Scan the entries below for the word "jedoch" and copy every line in which it occurs.

+++++

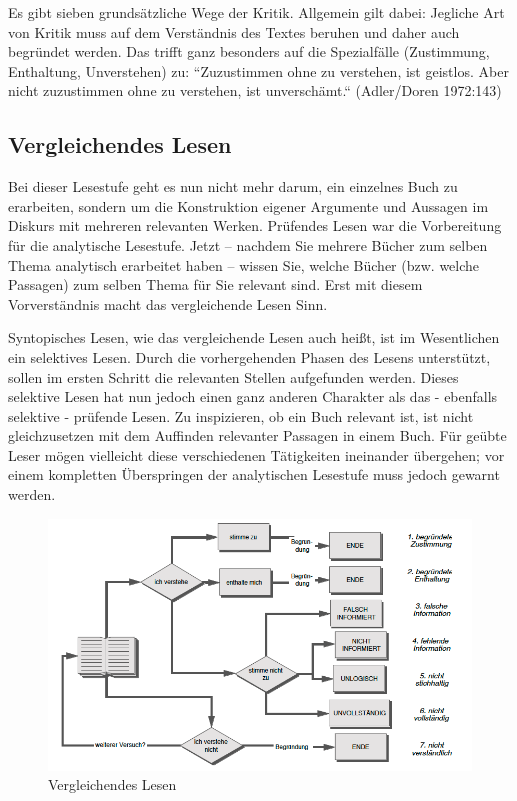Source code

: \documentclass[]{book}
\theoremstyle{definition}
\theoremstyle{definition}
\theoremstyle{definition}
\theoremstyle{remark}
\begin{document}
Es gibt sieben grundsätzliche Wege der Kritik. Allgemein gilt dabei:
Jegliche Art von Kritik muss auf dem Verständnis des Textes beruhen und
daher auch begründet werden. Das trifft ganz besonders auf die
Spezialfälle (Zustimmung, Enthaltung, Unverstehen) zu: ``Zuzustimmen
ohne zu verstehen, ist geistlos. Aber nicht zuzustimmen ohne zu
verstehen, ist unverschämt.`` (Adler/Doren 1972:143)

\subsection{Vergleichendes Lesen}\label{vergleichendes-lesen}

Bei dieser Lesestufe geht es nun nicht mehr darum, ein einzelnes Buch zu
erarbeiten, sondern um die Konstruktion eigener Argumente und Aussagen
im Diskurs mit mehreren relevanten Werken. Prüfendes Lesen war die
Vorbereitung für die analytische Lesestufe. Jetzt -- nachdem Sie mehrere
Bücher zum selben Thema analytisch erarbeitet haben -- wissen Sie,
welche Bücher (bzw. welche Passagen) zum selben Thema für Sie relevant
sind. Erst mit diesem Vorverständnis macht das vergleichende Lesen Sinn.

Syntopisches Lesen, wie das vergleichende Lesen auch heißt, ist im
Wesentlichen ein selektives Lesen. Durch die vorhergehenden Phasen des
Lesens unterstützt, sollen im ersten Schritt die relevanten Stellen
aufgefunden werden. Dieses selektive Lesen hat nun jedoch einen ganz
anderen Charakter als das - ebenfalls selektive - prüfende Lesen. Zu
inspizieren, ob ein Buch relevant ist, ist nicht gleichzusetzen mit dem
Auffinden relevanter Passagen in einem Buch. Für geübte Leser mögen
vielleicht diese verschiedenen Tätigkeiten ineinander übergehen; vor
einem kompletten Überspringen der analytischen Lesestufe muss jedoch
gewarnt werden.

\begin{figure}

{\centering \includegraphics{images/lesen-vergleichendes-min} 

}

\caption{Vergleichendes Lesen}\label{fig:unnamed-chunk-18}
\end{figure}
\end{document}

+++++

■ Solution for this exercise:
aufgefunden werden. Dieses selektive Lesen hat nun jedoch einen ganz
einem kompletten Überspringen der analytischen Lesestufe muss jedoch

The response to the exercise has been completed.